Totally agree with Iain. MVC is just another pattern - and hyped up by clueless developers with no web- or Web Form knowledge. You don't need MVC to get a well architected, SEO-friendly and testable application.

Web Forms:

1. Separation of concerns and TDD - use e.g. MVP (model-view-presenter).

2. Full control of rendered HTML - create your own base control library where you either inherit from the built-in ASP.NET controls or any 3. party controls. Override the rendering to suit your needs and to get valid HTML. Optionally create your own controls from scratch.

3. SEO-friendly sites - if you want your content indexed, stay away from using anything but plain hyperlinks, this goes for both Web Forms and MVC. And do URL-rewrite to get friendly URLs.

4. Web form is as flexible, extensible and pluggable as MVC.

5. Unskilled developers will do as many stupid and bloated things with MVC as they do with Web Forms.

# re: ASP.net MVC Vs ASP.net Web Form

Saturday, December 27, 2008 11:11 PM by Luis

I have been using MVC and it is better than webform model.

# re: ASP.net MVC Vs ASP.net Web Form

Sunday, December 28, 2008 1:48 AM by satish

that's a quite good explanation..most of them seem to think Web forms are good... but its makes your Job tough when its come to separating the Business Logic and the HTML.. just Think i have seen lot of people writing Business Logic in the code behind Page and using the business Layer to Just call Databases with some parameter sending option..but tats where the concern is ... if You want to expose your Business logic as the service then You have to look at the dependency.... i am not saying Asp.net MVC can provide it by default..but its Provides good platform to do...

# re: ASP.net MVC Vs ASP.net Web Form

Sunday, December 28, 2008 11:36 PM by shiju

@Lars-Erik Kindblad

Web form is not extensible and pluggable as MVC. Because the Framework has lack of interfaces and abstract classes. Can you change  the default view engine of webform?

The MVP pattern enables you Testability in webforms but at the same time the framework is not developed with TDD in mind. From TDD perspective, MVC is great and RAD perspective, webform is great.

# re: ASP.net MVC Vs ASP.net Web Form

Friday, January 09, 2009 11:40 PM by Lucas

Great article. ASP.NET MVC is natural way for web development.

# re: ASP.net MVC Vs ASP.net Web Form

Monday, January 19, 2009 11:22 AM by thedude

Microsoft has a hack for everything and WebForms is no exception. Like it or not WebForms is a nightmare to implement in large teams of developers as they all have to learn the specific company and project guidelines and code flow.

Webforms SUCKS to have a nice cross-browser support and you have to be lucky to get the "advantages" of gridviews and so forth in multiple browsers and even multiple OS.

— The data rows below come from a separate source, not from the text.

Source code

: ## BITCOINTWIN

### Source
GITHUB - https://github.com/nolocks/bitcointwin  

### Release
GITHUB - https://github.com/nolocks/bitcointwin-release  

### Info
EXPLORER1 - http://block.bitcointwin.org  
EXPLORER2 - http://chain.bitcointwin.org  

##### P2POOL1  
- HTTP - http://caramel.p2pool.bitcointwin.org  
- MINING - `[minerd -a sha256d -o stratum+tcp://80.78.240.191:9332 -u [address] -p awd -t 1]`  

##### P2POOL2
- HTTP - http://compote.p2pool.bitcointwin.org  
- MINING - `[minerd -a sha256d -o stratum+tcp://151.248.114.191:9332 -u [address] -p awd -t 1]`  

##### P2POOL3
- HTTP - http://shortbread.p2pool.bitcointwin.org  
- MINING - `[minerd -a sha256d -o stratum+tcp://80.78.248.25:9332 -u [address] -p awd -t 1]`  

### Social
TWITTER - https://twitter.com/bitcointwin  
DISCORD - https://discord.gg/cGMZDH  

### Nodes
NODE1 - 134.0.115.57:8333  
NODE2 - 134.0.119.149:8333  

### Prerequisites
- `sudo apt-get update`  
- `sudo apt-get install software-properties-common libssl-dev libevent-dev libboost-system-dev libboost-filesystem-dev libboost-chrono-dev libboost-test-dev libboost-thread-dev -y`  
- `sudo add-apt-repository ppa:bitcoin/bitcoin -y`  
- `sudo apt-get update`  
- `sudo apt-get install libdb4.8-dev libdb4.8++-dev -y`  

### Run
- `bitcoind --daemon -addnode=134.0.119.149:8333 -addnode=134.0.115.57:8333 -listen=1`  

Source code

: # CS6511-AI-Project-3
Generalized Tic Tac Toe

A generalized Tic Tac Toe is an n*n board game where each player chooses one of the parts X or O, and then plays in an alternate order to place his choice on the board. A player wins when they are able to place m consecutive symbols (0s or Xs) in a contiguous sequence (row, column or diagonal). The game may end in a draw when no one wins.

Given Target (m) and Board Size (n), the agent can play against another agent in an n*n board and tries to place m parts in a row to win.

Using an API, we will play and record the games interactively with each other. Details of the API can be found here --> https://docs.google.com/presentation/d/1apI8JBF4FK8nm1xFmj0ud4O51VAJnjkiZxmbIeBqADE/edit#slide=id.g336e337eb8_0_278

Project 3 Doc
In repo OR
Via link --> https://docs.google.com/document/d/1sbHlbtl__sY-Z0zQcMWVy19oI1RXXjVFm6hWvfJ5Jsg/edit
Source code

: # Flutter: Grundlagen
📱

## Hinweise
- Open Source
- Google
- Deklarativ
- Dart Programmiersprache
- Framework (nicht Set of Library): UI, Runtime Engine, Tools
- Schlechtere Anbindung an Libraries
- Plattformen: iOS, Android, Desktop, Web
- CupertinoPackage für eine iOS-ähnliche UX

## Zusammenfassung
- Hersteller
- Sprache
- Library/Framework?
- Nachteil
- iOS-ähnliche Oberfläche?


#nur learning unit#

There is a reason why MS is releasing the MVC as an alternative, and that is that most Web20 software devs use the loose coupling MVC in their projects.

Ever tried to port webforms into cellphones? forget it its a huge project on itself for most already develop projects. On MVC it should be as simple as adding the new format.

The web IS a stateless protocol and until they change it, we should be AWARE of it and not to fall in the MS view that viewstate is secure. I have had problems with grids not working right due to cache problems, sometimes even IE 7 would not show pages because the lack of proper xml or xhtml output which you cant change on calendar controls and so forth.

The javascript generated by the webform engine IS bulky and most times unnecessary.

Im looking forward to see a nice MVC abstraction from MS and hopefully they add the advantages of WebForms into MVC. Which from what i read in MS website is possible to mix them both.

I agree that webforms could be powerful to add admin stuff and things that do not render to thousands of users. Webforms is also a good choice for small projects when u just want to build quick apps with less than 1000 users.

# re: ASP.net MVC Vs ASP.net Web Form

Monday, January 19, 2009 3:16 PM by Jeff Ancel

I believe you have some really good points here.  I don't think "Replace" is the right word.  MVC Attracted me to .Net as it was my deciding factor in some of the applications I am working on.  I also feel forms has its place, but I believe their place is in small applications (though larger ones can be pieced together).  

I think the more appropriate large application structure is MVC though, why else spend so much making it happen.  I believe MVC will have some Ole Faithful "Java" developers coming this way (if it hasn't already).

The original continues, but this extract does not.